Also FWIW, I don't think this install process is too cumbersome. It's the exact same ask as pyg, a significantly larger package than ours. Consider that only until recently both RDKit and PyTorch required some finnicky install procedure and the community just dealt with it. I agree that we should strive for a package that is pip-installable, but the current procedure is really not that bad: it doesn't require specifying magic URLs, an involved setup script, etc.

And I'm not sure where the MacOS problems are coming from--I have no problems installing on my Mac:

$ conda create -n test_env python=3.11
$ conda activate test_env
$ pip install torch
$ pip install torch_scatter
$ python -c "import torch, torch_scatter; torch.manual_seed(42); print(torch_scatter.scatter_sum(torch.rand(10), torch.randint(4, size=(10,)), dim_size=4))"

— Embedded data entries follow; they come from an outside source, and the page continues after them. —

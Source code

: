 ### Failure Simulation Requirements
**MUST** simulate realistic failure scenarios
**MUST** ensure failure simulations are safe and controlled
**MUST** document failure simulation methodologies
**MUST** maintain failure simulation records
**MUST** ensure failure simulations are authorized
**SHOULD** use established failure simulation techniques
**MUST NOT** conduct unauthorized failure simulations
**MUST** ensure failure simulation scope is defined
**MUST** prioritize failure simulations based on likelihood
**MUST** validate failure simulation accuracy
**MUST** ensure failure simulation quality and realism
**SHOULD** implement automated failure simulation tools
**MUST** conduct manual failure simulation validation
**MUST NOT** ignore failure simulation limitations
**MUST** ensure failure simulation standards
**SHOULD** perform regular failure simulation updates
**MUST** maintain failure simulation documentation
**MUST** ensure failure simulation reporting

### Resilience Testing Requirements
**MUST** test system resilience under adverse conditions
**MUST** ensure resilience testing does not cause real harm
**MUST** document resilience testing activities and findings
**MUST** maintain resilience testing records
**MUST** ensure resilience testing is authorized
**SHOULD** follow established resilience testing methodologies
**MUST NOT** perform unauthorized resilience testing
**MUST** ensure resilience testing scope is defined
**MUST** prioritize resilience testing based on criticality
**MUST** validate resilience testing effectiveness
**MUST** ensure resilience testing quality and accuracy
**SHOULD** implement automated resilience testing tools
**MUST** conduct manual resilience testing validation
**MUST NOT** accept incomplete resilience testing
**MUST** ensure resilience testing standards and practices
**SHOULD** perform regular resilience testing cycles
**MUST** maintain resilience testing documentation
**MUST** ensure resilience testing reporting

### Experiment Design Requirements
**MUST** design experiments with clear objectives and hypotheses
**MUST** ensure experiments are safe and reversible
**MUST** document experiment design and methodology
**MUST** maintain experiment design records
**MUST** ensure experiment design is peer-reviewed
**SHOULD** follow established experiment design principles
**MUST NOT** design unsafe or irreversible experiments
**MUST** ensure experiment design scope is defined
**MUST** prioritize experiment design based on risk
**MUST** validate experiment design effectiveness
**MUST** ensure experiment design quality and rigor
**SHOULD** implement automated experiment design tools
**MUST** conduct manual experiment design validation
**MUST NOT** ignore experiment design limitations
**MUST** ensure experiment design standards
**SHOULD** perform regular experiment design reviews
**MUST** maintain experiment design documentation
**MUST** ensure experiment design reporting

tensor([0.6828, 1.9506, 0.5650, 1.6426])
$ pip uninstall torch torch_scatter -y
$ pip cache purge
$ pip install 'torch==2.2.0'
$ pip install torch_scatter
$ python -c "import torch, torch_scatter; torch.manual_seed(42); print(torch_scatter.scatter_sum(torch.rand(10), torch.randint(4, size=(10,)), dim_size=4))"
$ pip uninstall torch torch_scatter -y
$ pip cache purge
$ pip install torch-scatter -f https://data.pyg.org/whl/torch-2.2.0+cpu.html
$ python -c "import torch, torch_scatter; torch.manual_seed(42); print(torch_scatter.scatter_sum(torch.rand(10), torch.randint(4, size=(10,)), dim_size=4))"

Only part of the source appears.